To solve the given differential equation, we can use the method of finding the characteristic equation and then finding the roots of the characteristic equation. Let's go through the steps:

Step 1: Write the differential equation

The given differential equation is: 4(d²y/dx²) - 12(dy/dx) + 5y = 0

Step 2: Find the characteristic equation

To find the characteristic equation, we assume a solution of the form y = e^(rx), where r is a constant. Substituting this into the differential equation, we get: 4(r²e^(rx)) - 12(re^(rx)) + 5e^(rx) = 0

Step 3: Simplify the equation

We can simplify the equation by factoring out e^(rx): e^(rx)(4r² - 12r + 5) = 0

Step 4: Solve the characteristic equation

For the equation to hold true, either e^(rx) = 0 or (4r² - 12r + 5) = 0.

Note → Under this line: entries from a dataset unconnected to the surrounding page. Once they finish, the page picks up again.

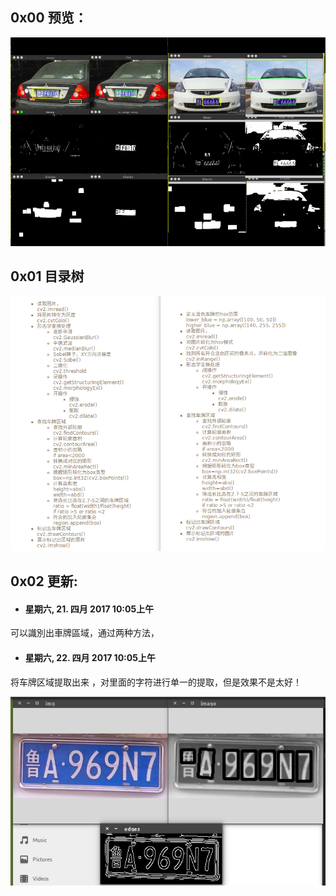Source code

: ## 0x00 预览：
![image](https://github.com/0x024/PRT/blob/master/test/temp/exp.png)
## 0x01 目录树
![image](https://github.com/0x024/PRT/blob/master/test/temp/tree.png)
## 0x02 更新:
- #### 星期六, 21. 四月 2017 10:05上午 
可以識別出車牌區域，通过两种方法，

- #### 星期六, 22. 四月 2017 10:05上午 
将车牌区域提取出来 ，对里面的字符进行单一的提取，但是效果不是太好！

![image](https://github.com/0x024/PRT/blob/master/test/temp/2017-04-22.png)
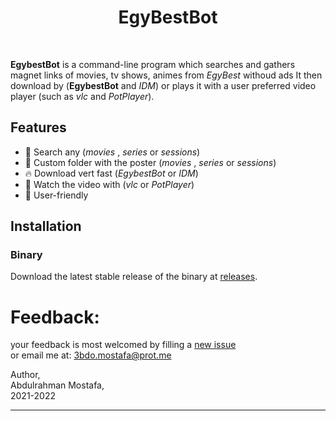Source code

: <h1 align="center">EgyBestBot</h1><br>

**EgybestBot** is a command-line program which searches and gathers magnet links of movies, tv shows, animes from *EgyBest* withoud ads
It then download by (**EgybestBot** and *IDM*) or plays it with a user preferred video player (such as *vlc* and *PotPlayer*).


## Features
* 🔎 Search any (*movies* , *series* or *sessions*)
* 🚀 Custom folder with the poster (*movies* , *series* or *sessions*)
* 🔥 Download vert fast (*EgybestBot* or *IDM*)
* 🔰 Watch the video with (*vlc* or *PotPlayer*)
* 🚸 User-friendly

## Installation

### Binary

Download the latest stable release of the binary at [releases](https://github.com/abdulrahmanMostafa30/EgyBestBot/releases).


# Feedback:
your feedback is most welcomed by filling a [new issue](https://github.com/abdulrahmanMostafa30/EgyBestBot/issues/new) <br>
or email me at: 3bdo.mostafa@prot.me<br>

Author, <br>
Abdulrahman Mostafa, <br>
2021-2022

---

Since e^(rx) is never equal to zero, we focus on solving the quadratic equation (4r² - 12r + 5) = 0.

Using the quadratic formula, we can find the roots of the quadratic equation: r = (-b ± √(b² - 4ac)) / (2a)

For our equation, a = 4, b = -12, and c = 5. Substituting these values into the quadratic formula, we get: r = (-(-12) ± √((-12)² - 4(4)(5))) / (2(4)) r = (12 ± √(144 - 80)) / 8 r = (12 ± √64) / 8 r = (12 ± 8) / 8

So the roots of the characteristic equation are: r₁ = (12 + 8) / 8 = 2 r₂ = (12 - 8) / 8 = 1/2

Step 5: Write the general solution

The general solution of the differential equation is given by: y = C₁e^(r₁x) + C₂e^(r₂x)

Substituting the values of r₁ and r₂, we get: y = C₁e^(2x) + C₂e^(1/2x)

where C₁ and C₂ are constants that can be determined from initial conditions or boundary conditions.

This is the general solution to the given differential equation.